→ What the task requires:
Output every record verbatim, and omit each picture.

→ Input records:
⁂

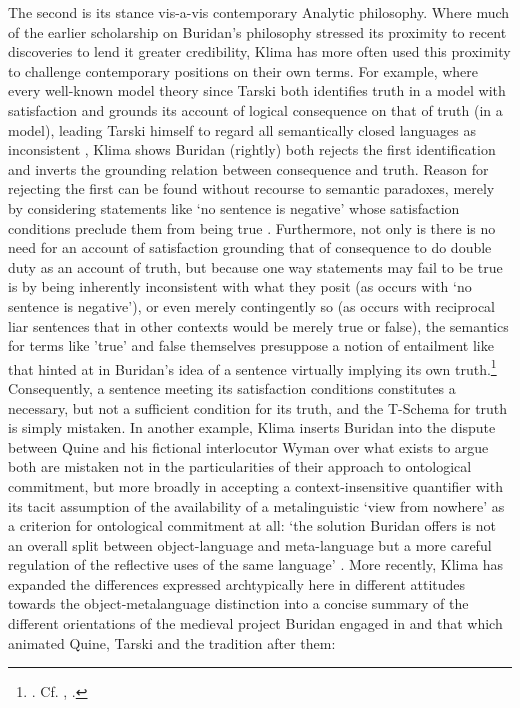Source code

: \documentclass[]{article}
\begin{document}
The second is its stance vis-a-vis contemporary Analytic philosophy. 
Where much of the earlier scholarship on Buridan's philosophy 
stressed its proximity to recent discoveries 
to lend it greater credibility, 
Klima has more often used this proximity 
to challenge contemporary positions on their own terms. 
For example, 
where every well-known model theory since Tarski 
both 
identifies truth in a model with satisfaction 
and 
grounds its account of logical consequence on that of truth (in a model), 
leading Tarski himself to regard all semantically closed languages 
as inconsistent \autocite[348-349]{Tarski1943}, 
Klima shows Buridan (rightly) 
both
rejects the first identification 
and 
inverts the grounding relation between consequence and truth. 
Reason for rejecting the first can be found without recourse to semantic paradoxes, 
merely by considering statements like `no sentence is negative' 
whose satisfaction conditions preclude them from being true \autocite[96-100]{Klima2004}. 
Furthermore, 
not only is there is no need for an account of satisfaction grounding that of consequence to do double duty as an account of truth, 
but because one way statements may fail to be true 
is by being inherently inconsistent with what they posit 
(as occurs with `no sentence is negative'), 
or even merely contingently so 
(as occurs with reciprocal liar sentences that in other contexts would be merely true or false), 
the semantics for terms like 'true' and false themselves presuppose a notion of entailment like that hinted at in Buridan's idea of a sentence virtually implying its own truth.\footnote{\autocite[101-107]{Klima2004}. Cf. \autocite[221-225]{Klima2009}, \autocite[22-27]{Hughes1982}.} 
Consequently, 
a sentence meeting its satisfaction conditions constitutes a necessary, 
but not a sufficient 
condition for its truth, 
and the T-Schema for truth is simply mistaken. 
In another example, 
Klima inserts Buridan into the dispute between Quine and his fictional interlocutor Wyman over what exists 
to argue 
both are mistaken 
not in the particularities of their approach to ontological commitment, 
but more broadly 
in accepting a context-insensitive quantifier 
with its tacit assumption of the availability of a metalinguistic `view from nowhere' 
as a criterion for ontological commitment at all:  `the solution Buridan
offers is not an overall split between object-language and meta-language
but a more careful regulation of the reﬂective uses of the same language' \autocite[174]{Klima2009}. 
More recently, 
Klima has expanded the differences expressed archtypically 
here 
in different attitudes towards the object-metalanguage distinction 
into a concise summary of the different orientations 
of the medieval project Buridan engaged in 
and that which animated Quine, Tarski 
and the tradition after them:
\end{document}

⁂

→ The answer:
Source code

: \documentclass[]{article}
\begin{document}
The second is its stance vis-a-vis contemporary Analytic philosophy. 
Where much of the earlier scholarship on Buridan's philosophy 
stressed its proximity to recent discoveries 
to lend it greater credibility, 
Klima has more often used this proximity 
to challenge contemporary positions on their own terms. 
For example, 
where every well-known model theory since Tarski 
both 
identifies truth in a model with satisfaction 
and 
grounds its account of logical consequence on that of truth (in a model), 
leading Tarski himself to regard all semantically closed languages 
as inconsistent \autocite[348-349]{Tarski1943}, 
Klima shows Buridan (rightly) 
both
rejects the first identification 
and 
inverts the grounding relation between consequence and truth. 
Reason for rejecting the first can be found without recourse to semantic paradoxes, 
merely by considering statements like `no sentence is negative' 
whose satisfaction conditions preclude them from being true \autocite[96-100]{Klima2004}. 
Furthermore, 
not only is there is no need for an account of satisfaction grounding that of consequence to do double duty as an account of truth, 
but because one way statements may fail to be true 
is by being inherently inconsistent with what they posit 
(as occurs with `no sentence is negative'), 
or even merely contingently so 
(as occurs with reciprocal liar sentences that in other contexts would be merely true or false), 
the semantics for terms like 'true' and false themselves presuppose a notion of entailment like that hinted at in Buridan's idea of a sentence virtually implying its own truth.\footnote{\autocite[101-107]{Klima2004}. Cf. \autocite[221-225]{Klima2009}, \autocite[22-27]{Hughes1982}.} 
Consequently, 
a sentence meeting its satisfaction conditions constitutes a necessary, 
but not a sufficient 
condition for its truth, 
and the T-Schema for truth is simply mistaken. 
In another example, 
Klima inserts Buridan into the dispute between Quine and his fictional interlocutor Wyman over what exists 
to argue 
both are mistaken 
not in the particularities of their approach to ontological commitment, 
but more broadly 
in accepting a context-insensitive quantifier 
with its tacit assumption of the availability of a metalinguistic `view from nowhere' 
as a criterion for ontological commitment at all:  `the solution Buridan
offers is not an overall split between object-language and meta-language
but a more careful regulation of the reﬂective uses of the same language' \autocite[174]{Klima2009}. 
More recently, 
Klima has expanded the differences expressed archtypically 
here 
in different attitudes towards the object-metalanguage distinction 
into a concise summary of the different orientations 
of the medieval project Buridan engaged in 
and that which animated Quine, Tarski 
and the tradition after them:
\end{document}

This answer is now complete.